* _Problem statement_: Lines holding the string "plugin": copy each one from the listing below.

* _Given entries_:
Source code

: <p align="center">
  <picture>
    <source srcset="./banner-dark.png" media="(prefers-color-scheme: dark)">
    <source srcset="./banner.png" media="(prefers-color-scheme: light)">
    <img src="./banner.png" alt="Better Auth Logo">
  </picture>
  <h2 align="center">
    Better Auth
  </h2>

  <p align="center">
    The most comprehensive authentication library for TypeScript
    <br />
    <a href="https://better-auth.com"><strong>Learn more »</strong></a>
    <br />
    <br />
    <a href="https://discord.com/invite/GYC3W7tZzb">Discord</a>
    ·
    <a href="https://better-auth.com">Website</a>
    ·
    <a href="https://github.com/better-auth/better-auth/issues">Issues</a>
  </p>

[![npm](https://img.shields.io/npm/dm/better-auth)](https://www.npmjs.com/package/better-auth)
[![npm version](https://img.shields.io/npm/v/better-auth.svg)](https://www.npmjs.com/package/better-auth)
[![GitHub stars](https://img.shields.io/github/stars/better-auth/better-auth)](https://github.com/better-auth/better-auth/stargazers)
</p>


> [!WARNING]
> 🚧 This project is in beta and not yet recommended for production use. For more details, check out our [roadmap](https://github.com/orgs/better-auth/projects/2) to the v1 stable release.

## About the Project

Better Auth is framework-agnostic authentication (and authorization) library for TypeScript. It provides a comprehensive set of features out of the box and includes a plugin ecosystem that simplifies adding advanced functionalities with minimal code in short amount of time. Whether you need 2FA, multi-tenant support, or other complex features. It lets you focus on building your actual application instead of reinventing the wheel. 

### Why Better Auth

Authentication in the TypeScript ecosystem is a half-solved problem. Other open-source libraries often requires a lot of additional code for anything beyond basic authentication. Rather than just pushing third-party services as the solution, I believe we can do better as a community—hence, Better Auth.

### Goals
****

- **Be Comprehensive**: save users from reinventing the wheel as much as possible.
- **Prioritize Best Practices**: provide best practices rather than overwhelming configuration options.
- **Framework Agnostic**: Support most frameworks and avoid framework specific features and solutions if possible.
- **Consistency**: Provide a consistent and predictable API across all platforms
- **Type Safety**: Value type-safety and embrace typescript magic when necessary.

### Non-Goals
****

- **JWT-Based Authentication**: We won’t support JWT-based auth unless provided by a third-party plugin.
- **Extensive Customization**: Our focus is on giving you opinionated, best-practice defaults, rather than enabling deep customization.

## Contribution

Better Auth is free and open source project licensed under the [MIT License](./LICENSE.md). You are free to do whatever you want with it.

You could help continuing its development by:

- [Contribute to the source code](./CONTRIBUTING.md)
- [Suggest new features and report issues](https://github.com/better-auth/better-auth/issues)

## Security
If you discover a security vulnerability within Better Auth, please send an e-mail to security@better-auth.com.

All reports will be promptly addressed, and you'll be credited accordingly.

* _Answer to this problem_:
Better Auth is framework-agnostic authentication (and authorization) library for TypeScript. It provides a comprehensive set of features out of the box and includes a plugin ecosystem that simplifies adding advanced functionalities with minimal code in short amount of time. Whether you need 2FA, multi-tenant support, or other complex features. It lets you focus on building your actual application instead of reinventing the wheel. 
- **JWT-Based Authentication**: We won’t support JWT-based auth unless provided by a third-party plugin.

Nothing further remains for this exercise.